◆ **WHAT TO PRODUCE**
Please write the listing below out again exactly, leaving every picture behind.

[Start of Attachment]

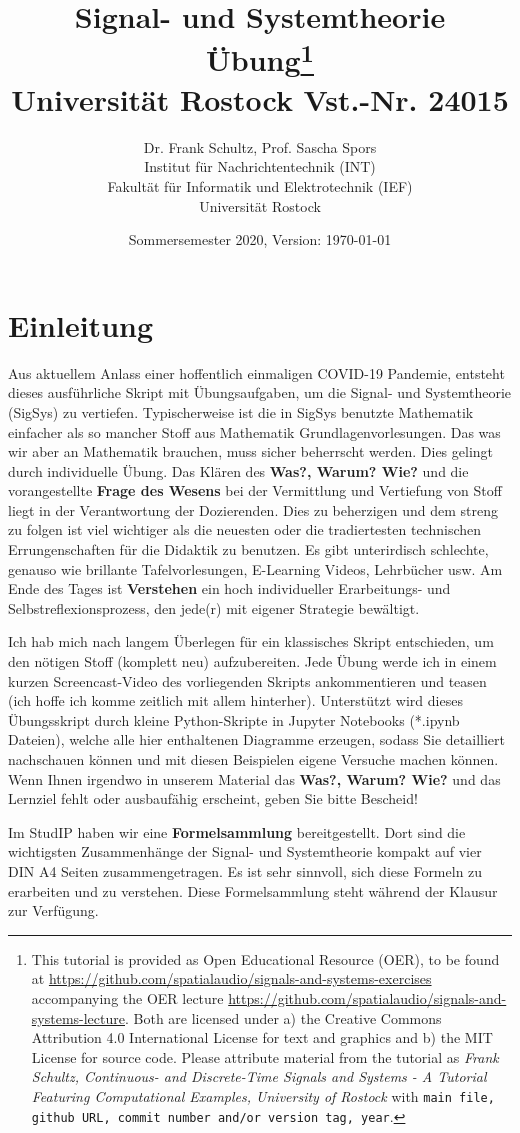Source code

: \documentclass[11pt,a4paper,DIV=12]{scrartcl}
\title{Signal- und Systemtheorie\\
Übung\thanks{
This tutorial is provided as Open Educational Resource (OER), to be found at
\url{https://github.com/spatialaudio/signals-and-systems-exercises}
accompanying the OER lecture
\url{https://github.com/spatialaudio/signals-and-systems-lecture}.
%
Both are licensed under a) the Creative Commons Attribution 4.0 International
License for text and graphics and b) the MIT License for source code.
%
Please attribute material from the tutorial as \textit{Frank Schultz,
Continuous- and Discrete-Time Signals and Systems - A Tutorial Featuring
Computational Examples, University of Rostock} with
\texttt{main file, github URL, commit number and/or version tag, year}.
}
\\
\small Universität Rostock Vst.-Nr. 24015}
\author{Dr. Frank Schultz, Prof. Sascha Spors\\
\small Institut für Nachrichtentechnik (INT)\\
\small Fakultät für Informatik und Elektrotechnik (IEF)\\
\small Universität Rostock
}
\date{Sommersemester 2020, Version: \today}
\numberwithin{equation}{section}
\numberwithin{figure}{section}
\begin{document}
\maketitle
\tableofcontents
\section*{Einleitung}
%
Aus aktuellem Anlass einer hoffentlich einmaligen COVID-19 Pandemie, entsteht
dieses ausführliche Skript mit Übungsaufgaben, um die Signal- und Systemtheorie
(SigSys) zu vertiefen.
%
Typischerweise ist die in SigSys benutzte Mathematik einfacher als so mancher Stoff
aus Mathematik Grundlagenvorlesungen.
%
Das was wir aber an Mathematik brauchen, muss sicher beherrscht werden.
%
Dies gelingt durch individuelle Übung.
%
Das Klären des \textbf{Was?, Warum? Wie?} und die vorangestellte \textbf{Frage des Wesens}
bei der Vermittlung und Vertiefung von Stoff liegt in der
Verantwortung der Dozierenden.
%
Dies zu beherzigen und dem streng zu folgen ist viel wichtiger als die neuesten
oder die tradiertesten technischen Errungenschaften für die Didaktik zu benutzen.
%
Es gibt unterirdisch schlechte, genauso wie brillante Tafelvorlesungen,
E-Learning Videos, Lehrbücher usw.
%
Am Ende des Tages ist \textbf{Verstehen} ein hoch individueller Erarbeitungs-
und Selbstreflexionsprozess, den jede(r) mit eigener Strategie bewältigt.
%

Ich hab mich nach langem Überlegen für ein klassisches Skript entschieden,
um den nötigen Stoff (komplett neu) aufzubereiten.
%
Jede Übung werde ich in einem kurzen Screencast-Video des vorliegenden Skripts
ankommentieren und teasen (ich hoffe ich komme zeitlich mit allem hinterher).
%
Unterstützt wird dieses Übungsskript durch kleine Python-Skripte in
Jupyter Notebooks (*.ipynb Dateien),
welche alle hier enthaltenen Diagramme erzeugen, sodass Sie
detailliert nachschauen können und mit diesen Beispielen eigene Versuche machen
können.
%
Wenn Ihnen irgendwo in unserem Material das \textbf{Was?, Warum? Wie?} und das
Lernziel fehlt oder ausbaufähig erscheint, geben Sie bitte Bescheid!

Im StudIP haben wir eine \textbf{Formelsammlung} bereitgestellt. Dort sind die
wichtigsten Zusammenhänge der Signal- und Systemtheorie kompakt auf vier DIN A4
Seiten zusammengetragen. Es ist sehr sinnvoll, sich diese Formeln zu erarbeiten
und zu verstehen. Diese Formelsammlung steht während der Klausur zur Verfügung.
\end{document}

[End of Attachment]

◆ **OUTPUT OF THE EXERCISE**
Source code

: \documentclass[11pt,a4paper,DIV=12]{scrartcl}
\title{Signal- und Systemtheorie\\
Übung\thanks{
This tutorial is provided as Open Educational Resource (OER), to be found at
\url{https://github.com/spatialaudio/signals-and-systems-exercises}
accompanying the OER lecture
\url{https://github.com/spatialaudio/signals-and-systems-lecture}.
%
Both are licensed under a) the Creative Commons Attribution 4.0 International
License for text and graphics and b) the MIT License for source code.
%
Please attribute material from the tutorial as \textit{Frank Schultz,
Continuous- and Discrete-Time Signals and Systems - A Tutorial Featuring
Computational Examples, University of Rostock} with
\texttt{main file, github URL, commit number and/or version tag, year}.
}
\\
\small Universität Rostock Vst.-Nr. 24015}
\author{Dr. Frank Schultz, Prof. Sascha Spors\\
\small Institut für Nachrichtentechnik (INT)\\
\small Fakultät für Informatik und Elektrotechnik (IEF)\\
\small Universität Rostock
}
\date{Sommersemester 2020, Version: \today}
\numberwithin{equation}{section}
\numberwithin{figure}{section}
\begin{document}
\maketitle
\tableofcontents
\section*{Einleitung}
%
Aus aktuellem Anlass einer hoffentlich einmaligen COVID-19 Pandemie, entsteht
dieses ausführliche Skript mit Übungsaufgaben, um die Signal- und Systemtheorie
(SigSys) zu vertiefen.
%
Typischerweise ist die in SigSys benutzte Mathematik einfacher als so mancher Stoff
aus Mathematik Grundlagenvorlesungen.
%
Das was wir aber an Mathematik brauchen, muss sicher beherrscht werden.
%
Dies gelingt durch individuelle Übung.
%
Das Klären des \textbf{Was?, Warum? Wie?} und die vorangestellte \textbf{Frage des Wesens}
bei der Vermittlung und Vertiefung von Stoff liegt in der
Verantwortung der Dozierenden.
%
Dies zu beherzigen und dem streng zu folgen ist viel wichtiger als die neuesten
oder die tradiertesten technischen Errungenschaften für die Didaktik zu benutzen.
%
Es gibt unterirdisch schlechte, genauso wie brillante Tafelvorlesungen,
E-Learning Videos, Lehrbücher usw.
%
Am Ende des Tages ist \textbf{Verstehen} ein hoch individueller Erarbeitungs-
und Selbstreflexionsprozess, den jede(r) mit eigener Strategie bewältigt.
%

Ich hab mich nach langem Überlegen für ein klassisches Skript entschieden,
um den nötigen Stoff (komplett neu) aufzubereiten.
%
Jede Übung werde ich in einem kurzen Screencast-Video des vorliegenden Skripts
ankommentieren und teasen (ich hoffe ich komme zeitlich mit allem hinterher).
%
Unterstützt wird dieses Übungsskript durch kleine Python-Skripte in
Jupyter Notebooks (*.ipynb Dateien),
welche alle hier enthaltenen Diagramme erzeugen, sodass Sie
detailliert nachschauen können und mit diesen Beispielen eigene Versuche machen
können.
%
Wenn Ihnen irgendwo in unserem Material das \textbf{Was?, Warum? Wie?} und das
Lernziel fehlt oder ausbaufähig erscheint, geben Sie bitte Bescheid!

Im StudIP haben wir eine \textbf{Formelsammlung} bereitgestellt. Dort sind die
wichtigsten Zusammenhänge der Signal- und Systemtheorie kompakt auf vier DIN A4
Seiten zusammengetragen. Es ist sehr sinnvoll, sich diese Formeln zu erarbeiten
und zu verstehen. Diese Formelsammlung steht während der Klausur zur Verfügung.
\end{document}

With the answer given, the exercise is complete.